Your answer should be a single number: how many lines in the data below hold the string "được".

BEGIN

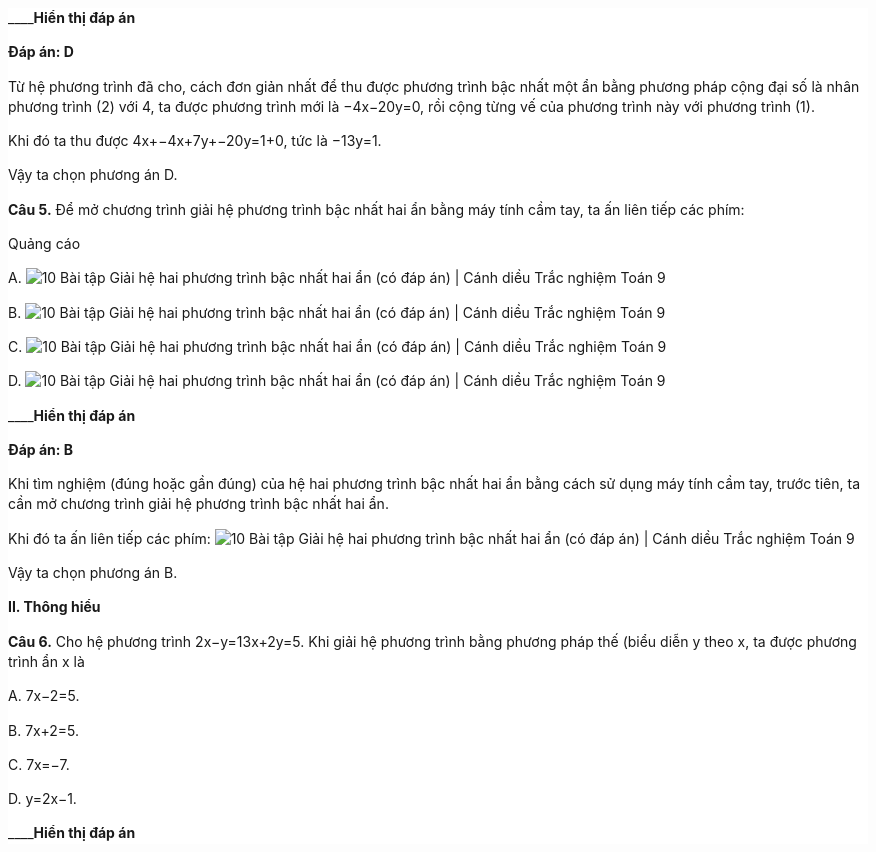 ____**Hiển thị đáp án**

**Đáp án: D**

Từ hệ phương trình đã cho, cách đơn giản nhất để thu được phương trình bậc nhất một ẩn bằng phương pháp cộng đại số là nhân phương trình (2) với 4, ta được phương trình mới là −4x−20y=0, rồi cộng từng vế của phương trình này với phương trình (1).

Khi đó ta thu được 4x+−4x+7y+−20y=1+0, tức là −13y=1.

Vậy ta chọn phương án D.

**Câu 5.** Để mở chương trình giải hệ phương trình bậc nhất hai ẩn bằng máy tính cầm tay, ta ấn liên tiếp các phím:

Quảng cáo

A. ![10 Bài tập Giải hệ hai phương trình bậc nhất hai ẩn \(có đáp án\) | Cánh diều Trắc nghiệm Toán 9](https://vietjack.com/toan-9-cd/images/trac-nghiem-bai-3-giai-he-hai-phuong-trinh-bac-nhat-hai-an-2.PNG)

B. ![10 Bài tập Giải hệ hai phương trình bậc nhất hai ẩn \(có đáp án\) | Cánh diều Trắc nghiệm Toán 9](https://vietjack.com/toan-9-cd/images/trac-nghiem-bai-3-giai-he-hai-phuong-trinh-bac-nhat-hai-an-3.PNG)

C. ![10 Bài tập Giải hệ hai phương trình bậc nhất hai ẩn \(có đáp án\) | Cánh diều Trắc nghiệm Toán 9](https://vietjack.com/toan-9-cd/images/trac-nghiem-bai-3-giai-he-hai-phuong-trinh-bac-nhat-hai-an-4.PNG)

D. ![10 Bài tập Giải hệ hai phương trình bậc nhất hai ẩn \(có đáp án\) | Cánh diều Trắc nghiệm Toán 9](https://vietjack.com/toan-9-cd/images/trac-nghiem-bai-3-giai-he-hai-phuong-trinh-bac-nhat-hai-an-5.PNG)

____**Hiển thị đáp án**

**Đáp án: B**

Khi tìm nghiệm (đúng hoặc gần đúng) của hệ hai phương trình bậc nhất hai ẩn bằng cách sử dụng máy tính cầm tay, trước tiên, ta cần mở chương trình giải hệ phương trình bậc nhất hai ẩn. 

Khi đó ta ấn liên tiếp các phím: ![10 Bài tập Giải hệ hai phương trình bậc nhất hai ẩn \(có đáp án\) | Cánh diều Trắc nghiệm Toán 9](https://vietjack.com/toan-9-cd/images/trac-nghiem-bai-3-giai-he-hai-phuong-trinh-bac-nhat-hai-an-3.PNG)

Vậy ta chọn phương án B.

**II. Thông hiểu**

**Câu 6.** Cho hệ phương trình 2x−y=13x+2y=5. Khi giải hệ phương trình bằng phương pháp thế (biểu diễn y theo x, ta được phương trình ẩn x là

A. 7x−2=5.

B. 7x+2=5.

C. 7x=−7.

D. y=2x−1.

____**Hiển thị đáp án**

END

* **Task solution**
3